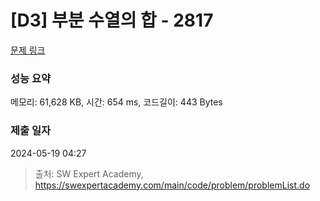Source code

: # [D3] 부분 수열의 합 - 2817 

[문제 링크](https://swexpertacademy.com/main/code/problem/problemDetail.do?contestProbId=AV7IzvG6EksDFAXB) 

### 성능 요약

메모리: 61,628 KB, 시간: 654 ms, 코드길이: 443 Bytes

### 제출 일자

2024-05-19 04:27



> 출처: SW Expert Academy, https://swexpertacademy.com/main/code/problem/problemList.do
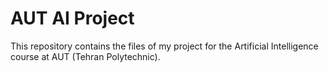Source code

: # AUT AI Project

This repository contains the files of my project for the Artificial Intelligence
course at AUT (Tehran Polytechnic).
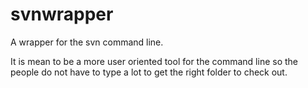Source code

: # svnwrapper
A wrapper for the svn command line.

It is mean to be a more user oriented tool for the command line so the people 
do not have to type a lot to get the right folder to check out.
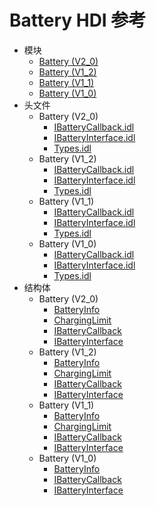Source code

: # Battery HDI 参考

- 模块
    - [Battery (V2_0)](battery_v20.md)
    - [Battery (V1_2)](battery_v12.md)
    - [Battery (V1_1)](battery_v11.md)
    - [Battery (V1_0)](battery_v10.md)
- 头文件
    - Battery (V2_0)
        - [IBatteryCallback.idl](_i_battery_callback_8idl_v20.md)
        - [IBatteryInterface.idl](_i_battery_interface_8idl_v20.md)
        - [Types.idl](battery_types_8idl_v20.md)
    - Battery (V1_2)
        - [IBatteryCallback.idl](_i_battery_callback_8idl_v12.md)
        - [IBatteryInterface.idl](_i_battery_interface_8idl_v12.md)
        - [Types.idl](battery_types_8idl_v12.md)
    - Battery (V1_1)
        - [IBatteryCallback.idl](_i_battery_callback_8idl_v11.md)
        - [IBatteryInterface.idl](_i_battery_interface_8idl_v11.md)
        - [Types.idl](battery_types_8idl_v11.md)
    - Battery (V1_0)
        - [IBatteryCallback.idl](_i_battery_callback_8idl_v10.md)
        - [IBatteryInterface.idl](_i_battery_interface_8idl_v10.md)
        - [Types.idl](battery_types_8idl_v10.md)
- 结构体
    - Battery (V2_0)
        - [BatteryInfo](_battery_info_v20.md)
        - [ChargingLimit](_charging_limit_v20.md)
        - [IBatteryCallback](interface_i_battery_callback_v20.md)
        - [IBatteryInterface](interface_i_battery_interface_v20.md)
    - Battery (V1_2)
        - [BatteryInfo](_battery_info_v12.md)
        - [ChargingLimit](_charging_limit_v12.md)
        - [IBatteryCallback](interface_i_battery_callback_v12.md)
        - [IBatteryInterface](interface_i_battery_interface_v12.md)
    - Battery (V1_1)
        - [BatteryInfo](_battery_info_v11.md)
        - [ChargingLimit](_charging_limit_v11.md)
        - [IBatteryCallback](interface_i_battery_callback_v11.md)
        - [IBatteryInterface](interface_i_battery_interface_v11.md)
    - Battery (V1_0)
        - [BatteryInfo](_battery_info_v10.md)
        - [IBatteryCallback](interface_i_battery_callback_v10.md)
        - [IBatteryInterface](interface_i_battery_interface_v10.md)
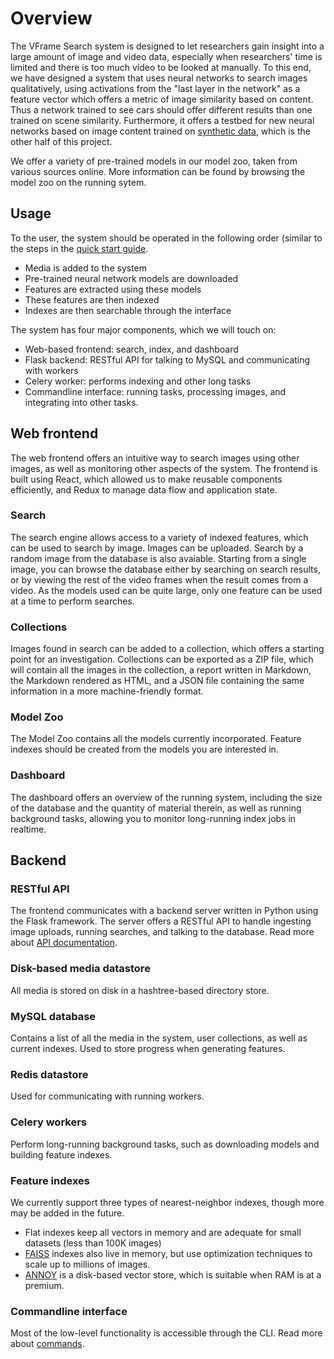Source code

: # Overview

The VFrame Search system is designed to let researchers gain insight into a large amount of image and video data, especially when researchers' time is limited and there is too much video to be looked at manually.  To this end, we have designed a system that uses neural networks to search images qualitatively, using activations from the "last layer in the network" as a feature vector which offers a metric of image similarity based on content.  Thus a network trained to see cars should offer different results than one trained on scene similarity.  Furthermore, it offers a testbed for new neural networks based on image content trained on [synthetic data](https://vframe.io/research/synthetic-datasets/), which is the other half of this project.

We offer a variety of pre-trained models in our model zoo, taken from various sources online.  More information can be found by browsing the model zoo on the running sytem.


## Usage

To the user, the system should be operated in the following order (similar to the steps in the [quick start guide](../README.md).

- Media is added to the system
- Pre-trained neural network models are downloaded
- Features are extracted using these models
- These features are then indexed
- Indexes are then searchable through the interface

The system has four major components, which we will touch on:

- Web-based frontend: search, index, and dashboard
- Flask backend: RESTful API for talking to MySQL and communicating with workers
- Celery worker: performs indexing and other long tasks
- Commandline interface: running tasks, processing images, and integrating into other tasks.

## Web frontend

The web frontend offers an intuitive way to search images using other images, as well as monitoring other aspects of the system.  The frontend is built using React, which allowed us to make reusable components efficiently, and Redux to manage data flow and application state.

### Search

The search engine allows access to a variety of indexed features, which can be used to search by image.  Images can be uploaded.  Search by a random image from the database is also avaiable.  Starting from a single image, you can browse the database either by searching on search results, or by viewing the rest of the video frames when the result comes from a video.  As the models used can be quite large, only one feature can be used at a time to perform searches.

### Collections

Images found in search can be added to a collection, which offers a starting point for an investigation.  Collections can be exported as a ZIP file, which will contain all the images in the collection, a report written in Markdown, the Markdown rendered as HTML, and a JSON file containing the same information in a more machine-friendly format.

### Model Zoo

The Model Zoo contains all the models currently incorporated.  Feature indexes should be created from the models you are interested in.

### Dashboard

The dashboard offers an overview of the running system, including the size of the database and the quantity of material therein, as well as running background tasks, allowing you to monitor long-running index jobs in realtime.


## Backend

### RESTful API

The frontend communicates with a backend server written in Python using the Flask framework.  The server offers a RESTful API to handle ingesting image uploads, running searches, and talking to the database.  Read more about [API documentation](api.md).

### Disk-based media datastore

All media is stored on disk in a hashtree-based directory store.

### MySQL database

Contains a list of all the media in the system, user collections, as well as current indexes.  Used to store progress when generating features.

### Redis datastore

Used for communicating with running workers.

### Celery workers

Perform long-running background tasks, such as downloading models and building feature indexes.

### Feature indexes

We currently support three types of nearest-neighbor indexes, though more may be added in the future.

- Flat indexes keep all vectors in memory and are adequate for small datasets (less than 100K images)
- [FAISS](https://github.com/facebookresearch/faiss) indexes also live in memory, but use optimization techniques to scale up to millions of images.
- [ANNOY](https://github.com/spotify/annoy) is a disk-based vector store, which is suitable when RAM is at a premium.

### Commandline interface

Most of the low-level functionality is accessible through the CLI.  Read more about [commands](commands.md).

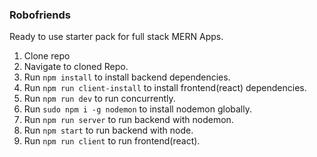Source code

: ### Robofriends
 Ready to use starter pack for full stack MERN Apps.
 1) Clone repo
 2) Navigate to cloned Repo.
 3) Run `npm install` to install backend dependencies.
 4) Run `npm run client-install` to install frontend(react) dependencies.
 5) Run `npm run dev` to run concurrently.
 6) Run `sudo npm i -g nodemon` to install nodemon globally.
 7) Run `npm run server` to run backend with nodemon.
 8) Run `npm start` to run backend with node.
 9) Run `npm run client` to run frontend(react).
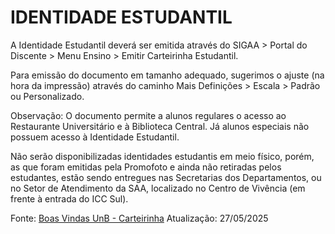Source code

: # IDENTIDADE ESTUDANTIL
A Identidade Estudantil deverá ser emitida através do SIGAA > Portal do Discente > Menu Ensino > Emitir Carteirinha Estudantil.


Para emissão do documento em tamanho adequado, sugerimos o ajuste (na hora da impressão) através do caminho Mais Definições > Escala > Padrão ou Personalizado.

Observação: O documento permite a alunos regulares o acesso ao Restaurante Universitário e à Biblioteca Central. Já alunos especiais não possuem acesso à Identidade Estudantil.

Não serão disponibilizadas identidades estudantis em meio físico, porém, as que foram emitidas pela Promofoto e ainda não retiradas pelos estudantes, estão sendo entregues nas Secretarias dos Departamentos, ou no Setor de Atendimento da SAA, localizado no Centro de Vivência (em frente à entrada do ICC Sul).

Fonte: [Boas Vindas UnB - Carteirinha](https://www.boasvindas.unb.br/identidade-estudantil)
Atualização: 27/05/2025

* **WHAT YOU NEED TO DO**: Only the lines above starting with the one with "The search engine" and going through the one with "### Model Zoo" are to be copied, word for word and with both ends kept.

* **WRITTEN REPLY**:
The search engine allows access to a variety of indexed features, which can be used to search by image.  Images can be uploaded.  Search by a random image from the database is also avaiable.  Starting from a single image, you can browse the database either by searching on search results, or by viewing the rest of the video frames when the result comes from a video.  As the models used can be quite large, only one feature can be used at a time to perform searches.

### Collections

Images found in search can be added to a collection, which offers a starting point for an investigation.  Collections can be exported as a ZIP file, which will contain all the images in the collection, a report written in Markdown, the Markdown rendered as HTML, and a JSON file containing the same information in a more machine-friendly format.

### Model Zoo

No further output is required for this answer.